Deputy senior district judge Tan Ikram said that despite its previous failings, the firm was now “fit and proper” to hold a licence.
Ikram decided to give the firm a licence to operate for 18 months, with 21 conditions attached.
Responding to the decision Jamie Heywood, Uber’s regional general manager for northern and eastern Europe, said:
“This decision is a recognition of Uber’s commitment to safety and we will continue to work constructively with TfL.
“There is nothing more important than the safety of the people who use the Uber app as we work together to keep London moving.”
London mayor Sadiq Khan said that TfL would continue to monitor the firm:
“Public safety is paramount, so TfL was absolutely right not to renew Uber’s licence last November after identifying failures that directly put passengers in danger.
“I am pleased that Uber have admitted that their response to very real concerns about passenger safety was inadequate, and since then Uber has made improvements.
“I can assure Londoners that TfL will continue to closely monitor Uber and will not hesitate to take swift action should they fail to meet the strict standards required to protect passengers.”
In 2019, Transport for London refused to renew the ride-hailing app’s license to operate in the capital after what it called a “pattern of failures”.
The Silicon Valley firm appealed the decision, saying that it had improved its security features in response to the complaints.
Uber said it had improved systems to verify drivers’ insurance documents and launched real-time identification in the app.
When it denied the firm a new license, TfL alleged more than 14,000 trips were taken between 2018 and 2019 by unauthorised drivers, using loopholes in Uber’s systems to share apps and cars by changing their identification photos.
Business group London First said that the decision was “good news” for the people of the capital.
“As TfL recognised last year, Uber has taken significant steps to improve its operations and safety in London. This Court ruling recognises these important enhancements to its service.

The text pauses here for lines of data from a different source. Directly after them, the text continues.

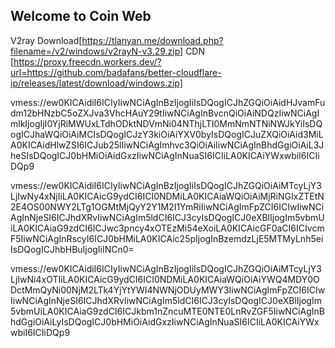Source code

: ## Welcome to Coin Web
V2ray Download[https://tlanyan.me/download.php?filename=/v2/windows/v2rayN-v3.29.zip]
CDN [https://proxy.freecdn.workers.dev/?url=https://github.com/badafans/better-cloudflare-ip/releases/latest/download/windows.zip]

vmess://ew0KICAidiI6ICIyIiwNCiAgInBzIjogIiIsDQogICJhZGQiOiAidHJvamFudm12bHNzbC5oZXJva3VhcHAuY29tIiwNCiAgInBvcnQiOiAiNDQzIiwNCiAgImlkIjogIjI0YjRiMWUxLTdhODktNDVmNi04NThjLTI0MmNmNTNiNWJkYiIsDQogICJhaWQiOiAiMCIsDQogICJzY3kiOiAiYXV0byIsDQogICJuZXQiOiAid3MiLA0KICAidHlwZSI6ICJub25lIiwNCiAgImhvc3QiOiAiIiwNCiAgInBhdGgiOiAiL3JheSIsDQogICJ0bHMiOiAidGxzIiwNCiAgInNuaSI6ICIiLA0KICAiYWxwbiI6ICIiDQp9

vmess://ew0KICAidiI6ICIyIiwNCiAgInBzIjogIiIsDQogICJhZGQiOiAiMTcyLjY3LjIwNy4xNjIiLA0KICAicG9ydCI6ICI0NDMiLA0KICAiaWQiOiAiMjRiNGIxZTEtN2E4OS00NWY2LTg1OGMtMjQyY2Y1M2I1YmRiIiwNCiAgImFpZCI6ICIwIiwNCiAgInNjeSI6ICJhdXRvIiwNCiAgIm5ldCI6ICJ3cyIsDQogICJ0eXBlIjogIm5vbmUiLA0KICAiaG9zdCI6ICJwc3pncy4xOTEzMi54eXoiLA0KICAicGF0aCI6ICIvcmF5IiwNCiAgInRscyI6ICJ0bHMiLA0KICAic25pIjogInBzemdzLjE5MTMyLnh5eiIsDQogICJhbHBuIjogIiINCn0=


vmess://ew0KICAidiI6ICIyIiwNCiAgInBzIjogIiIsDQogICJhZGQiOiAiMTcyLjY3LjIwNi4xOTIiLA0KICAicG9ydCI6ICI0NDMiLA0KICAiaWQiOiAiYWQ4MDY0ODctMmQyNi00NjM2LTk4YjYtYWI4NWNjODUyMWY3IiwNCiAgImFpZCI6ICIwIiwNCiAgInNjeSI6ICJhdXRvIiwNCiAgIm5ldCI6ICJ3cyIsDQogICJ0eXBlIjogIm5vbmUiLA0KICAiaG9zdCI6ICJkbm1nZncuMTE0NTE0LnRvZGF5IiwNCiAgInBhdGgiOiAiLyIsDQogICJ0bHMiOiAidGxzIiwNCiAgInNuaSI6ICIiLA0KICAiYWxwbiI6ICIiDQp9

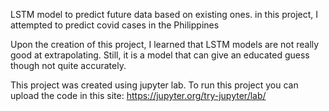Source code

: LSTM model to predict future data based on existing ones.
in this project, I attempted to predict covid cases in the Philippines

Upon the creation of this project, I learned that LSTM models are not really good at extrapolating.
Still, it is a model that can give an educated guess though not quite accurately.

This project was created using jupyter lab.
To run this project you can upload the code in this site: https://jupyter.org/try-jupyter/lab/
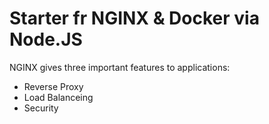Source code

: # Starter fr NGINX & Docker via Node.JS
NGINX gives three important features to applications:
- Reverse Proxy
- Load Balanceing
- Security
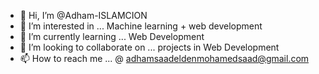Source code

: - 👋 Hi, I’m @Adham-ISLAMCION
- 👀 I’m interested in ... Machine learning + web development 
- 🌱 I’m currently learning ... Web Development
- 💞️ I’m looking to collaborate on ... projects in  Web Development
- 📫 How to reach me ... @  adhamsaadeldenmohamedsaad@gmail.com

<!---
Adham-ISLAMCION/Adham-ISLAMCION is a ✨ special ✨ repository because its `README.md` (this file) appears on your GitHub profile.
You can click the Preview link to take a look at your changes.
--->
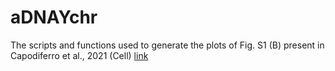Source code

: # aDNAYchr 

The scripts and functions used to generate the plots of Fig. S1 (B) present in Capodiferro et al., 2021 (Cell) [link](https://authors.elsevier.com/sd/article/S0092-8674(21)00229-4)
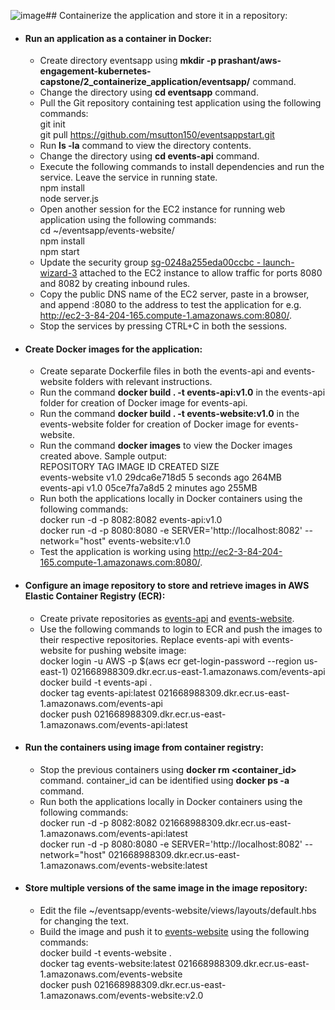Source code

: ![image](https://github.com/user-attachments/assets/68fbe699-f9b4-43b7-8a34-293b48e4be29)## Containerize the application and store it in a repository:
- #### Run an application as a container in Docker:
  - Create directory eventsapp using **mkdir -p prashant/aws-engagement-kubernetes-capstone/2_containerize_application/eventsapp/** command.
  - Change the directory using **cd eventsapp** command.
  - Pull the Git repository containing test application using the following commands:<br>
    git init<br>
    git pull https://github.com/msutton150/eventsappstart.git<br>
  - Run **ls -la** command to view the directory contents.
  - Change the directory using **cd events-api** command.
  - Execute the following commands to install dependencies and run the service. Leave the service in running state.<br>
    npm install<br>
    node server.js
  - Open another session for the EC2 instance for running web application using the following commands:<br>
    cd ~/eventsapp/events-website/<br>
    npm install<br>
    npm start
  - Update the security group [sg-0248a255eda00ccbc - launch-wizard-3](https://us-east-1.console.aws.amazon.com/ec2/home?region=us-east-1#SecurityGroup:securityGroupId=sg-0248a255eda00ccbc) attached to the EC2 instance to allow traffic for ports 8080 and 8082 by creating inbound rules.
  - Copy the public DNS name of the EC2 server, paste in a browser, and append :8080 to the address to test the application for e.g. http://ec2-3-84-204-165.compute-1.amazonaws.com:8080/.
  - Stop the services by pressing CTRL+C in both the sessions.
- #### Create Docker images for the application:
  - Create separate Dockerfile files in both the events-api and events-website folders with relevant instructions.
  - Run the command **docker build . -t events-api:v1.0** in the events-api folder for creation of Docker image for events-api.
  - Run the command **docker build . -t events-website:v1.0** in the events-website folder for creation of Docker image for events-website.
  - Run the command **docker images** to view the Docker images created above. Sample output:<br>
    REPOSITORY                                                    TAG       IMAGE ID       CREATED         SIZE<br>
    events-website                                                v1.0      29dca6e718d5   5 seconds ago   264MB<br>
    events-api                                                    v1.0      05ce7fa7a8d5   2 minutes ago   255MB
  - Run both the applications locally in Docker containers using the following commands:<br>
  docker run -d -p 8082:8082 events-api:v1.0<br>
  docker run -d -p 8080:8080 -e SERVER='http://localhost:8082' --network="host" events-website:v1.0
  - Test the application is working using http://ec2-3-84-204-165.compute-1.amazonaws.com:8080/.
- #### Configure an image repository to store and retrieve images in AWS Elastic Container Registry (ECR):
  - Create private repositories as [events-api](https://us-east-1.console.aws.amazon.com/ecr/repositories/private/021668988309/events-api?region=us-east-1) and [events-website](https://us-east-1.console.aws.amazon.com/ecr/repositories/private/021668988309/events-website?region=us-east-1).
  - Use the following commands to login to ECR and push the images to their respective repositories. Replace events-api with events-website for pushing website image:<br>
  docker login -u AWS -p $(aws ecr get-login-password --region us-east-1) 021668988309.dkr.ecr.us-east-1.amazonaws.com/events-api<br>
  docker build -t events-api .<br>
  docker tag events-api:latest 021668988309.dkr.ecr.us-east-1.amazonaws.com/events-api<br>
  docker push 021668988309.dkr.ecr.us-east-1.amazonaws.com/events-api:latest
- #### Run the containers using image from container registry:
  - Stop the previous containers using **docker rm <container_id>** command. container_id can be identified using **docker ps -a** command.
  - Run both the applications locally in Docker containers using the following commands:<br>
  docker run -d -p 8082:8082 021668988309.dkr.ecr.us-east-1.amazonaws.com/events-api:latest<br>
  docker run -d -p 8080:8080 -e SERVER='http://localhost:8082' --network="host" 021668988309.dkr.ecr.us-east-1.amazonaws.com/events-website:latest
- #### Store multiple versions of the same image in the image repository:
  - Edit the file ~/eventsapp/events-website/views/layouts/default.hbs for changing the text.
  - Build the image and push it to [events-website](https://us-east-1.console.aws.amazon.com/ecr/repositories/private/021668988309/events-website?region=us-east-1) using the following commands:<br>
  docker build -t events-website .<br>
  docker tag events-website:latest 021668988309.dkr.ecr.us-east-1.amazonaws.com/events-website<br>
  docker push 021668988309.dkr.ecr.us-east-1.amazonaws.com/events-website:v2.0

“On demand transport services are here to stay, and TfL and private companies like Uber must continue to work together to enable safe and responsible innovation on our roads.”
However, Labour MP Wes Streeting slammed the decision, saying that any other operator would have lost their licence.
“If a Black Taxi driver or minicab operator had flouted the rules like Uber, they’d have lost their licence”, he tweeted.
“It’s one rule for them and another for the tax-avoiding, rule-flouting multinational company based in San Francisco. This decision stinks.”
Taxi driver association the Licensed Taxi Drivers’ Association (LTDA), an interested party in the case, agreed, calling the decision a “disaster for London”.
Uber first lost its licence in London in 2017, and had since been operating on a 15-month probationary licence. It then received a two-month licence in September last year, before failing to gain an extension from TfL in November.